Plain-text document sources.
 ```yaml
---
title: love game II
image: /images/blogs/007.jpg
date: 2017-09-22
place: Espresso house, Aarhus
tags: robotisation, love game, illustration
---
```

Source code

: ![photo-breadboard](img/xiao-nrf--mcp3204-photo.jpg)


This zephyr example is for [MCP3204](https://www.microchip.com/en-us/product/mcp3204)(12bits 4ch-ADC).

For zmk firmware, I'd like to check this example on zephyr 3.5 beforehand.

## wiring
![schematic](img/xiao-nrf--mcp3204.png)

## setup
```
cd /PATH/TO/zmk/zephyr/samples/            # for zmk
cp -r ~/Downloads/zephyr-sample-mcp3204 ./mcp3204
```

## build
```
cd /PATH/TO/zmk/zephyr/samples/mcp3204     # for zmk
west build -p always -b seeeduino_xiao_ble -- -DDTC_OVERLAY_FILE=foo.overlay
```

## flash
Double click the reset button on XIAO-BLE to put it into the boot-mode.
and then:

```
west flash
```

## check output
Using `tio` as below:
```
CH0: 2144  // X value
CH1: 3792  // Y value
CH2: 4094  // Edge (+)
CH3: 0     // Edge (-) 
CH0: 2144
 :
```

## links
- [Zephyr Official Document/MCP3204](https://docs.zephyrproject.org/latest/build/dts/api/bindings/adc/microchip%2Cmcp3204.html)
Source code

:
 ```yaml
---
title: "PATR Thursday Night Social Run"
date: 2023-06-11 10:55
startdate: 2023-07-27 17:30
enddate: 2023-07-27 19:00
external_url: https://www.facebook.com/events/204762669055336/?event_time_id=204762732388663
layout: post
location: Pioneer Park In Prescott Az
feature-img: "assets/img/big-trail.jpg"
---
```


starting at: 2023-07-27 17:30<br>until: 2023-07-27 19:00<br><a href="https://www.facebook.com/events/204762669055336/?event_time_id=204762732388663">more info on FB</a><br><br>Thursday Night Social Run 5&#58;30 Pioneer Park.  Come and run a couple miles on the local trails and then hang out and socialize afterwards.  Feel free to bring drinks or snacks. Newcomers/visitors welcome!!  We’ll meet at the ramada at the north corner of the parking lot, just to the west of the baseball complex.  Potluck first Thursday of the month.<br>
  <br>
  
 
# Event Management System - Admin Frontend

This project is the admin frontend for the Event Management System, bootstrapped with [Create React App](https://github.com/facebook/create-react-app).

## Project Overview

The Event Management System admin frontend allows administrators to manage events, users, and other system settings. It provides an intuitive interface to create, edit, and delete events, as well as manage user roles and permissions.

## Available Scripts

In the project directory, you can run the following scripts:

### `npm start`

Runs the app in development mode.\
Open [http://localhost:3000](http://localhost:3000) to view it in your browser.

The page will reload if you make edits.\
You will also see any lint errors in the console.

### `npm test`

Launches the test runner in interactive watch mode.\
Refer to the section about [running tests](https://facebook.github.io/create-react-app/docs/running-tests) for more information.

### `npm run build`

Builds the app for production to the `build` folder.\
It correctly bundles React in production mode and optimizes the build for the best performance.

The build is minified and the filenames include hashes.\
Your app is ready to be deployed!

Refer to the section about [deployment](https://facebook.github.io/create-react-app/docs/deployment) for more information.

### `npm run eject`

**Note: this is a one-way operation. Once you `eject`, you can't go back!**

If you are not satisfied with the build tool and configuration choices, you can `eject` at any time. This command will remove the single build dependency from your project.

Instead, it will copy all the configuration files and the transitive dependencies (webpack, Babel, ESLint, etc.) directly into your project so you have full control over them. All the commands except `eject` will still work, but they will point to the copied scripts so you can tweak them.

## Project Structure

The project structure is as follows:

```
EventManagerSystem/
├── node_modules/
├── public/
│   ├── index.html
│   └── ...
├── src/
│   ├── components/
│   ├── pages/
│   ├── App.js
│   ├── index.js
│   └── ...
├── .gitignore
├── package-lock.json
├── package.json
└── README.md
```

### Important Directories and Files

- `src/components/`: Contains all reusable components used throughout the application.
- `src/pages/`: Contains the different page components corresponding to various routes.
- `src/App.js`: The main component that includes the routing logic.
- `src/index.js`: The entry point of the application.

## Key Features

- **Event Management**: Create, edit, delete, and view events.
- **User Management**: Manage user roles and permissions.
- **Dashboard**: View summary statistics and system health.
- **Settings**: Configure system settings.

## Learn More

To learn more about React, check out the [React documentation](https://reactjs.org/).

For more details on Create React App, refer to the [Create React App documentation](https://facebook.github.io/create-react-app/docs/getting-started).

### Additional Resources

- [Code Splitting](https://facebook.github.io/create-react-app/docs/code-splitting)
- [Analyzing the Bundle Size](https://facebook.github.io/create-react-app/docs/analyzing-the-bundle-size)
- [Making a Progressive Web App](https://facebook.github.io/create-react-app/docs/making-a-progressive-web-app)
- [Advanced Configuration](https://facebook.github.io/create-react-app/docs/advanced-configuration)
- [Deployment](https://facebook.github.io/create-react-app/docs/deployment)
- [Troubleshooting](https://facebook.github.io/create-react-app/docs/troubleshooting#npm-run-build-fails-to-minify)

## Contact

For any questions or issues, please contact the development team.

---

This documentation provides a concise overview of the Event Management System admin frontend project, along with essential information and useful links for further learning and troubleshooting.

Your task. How many of the lines above contain the word "microchip"? Only the number should be given.

Answer section. 2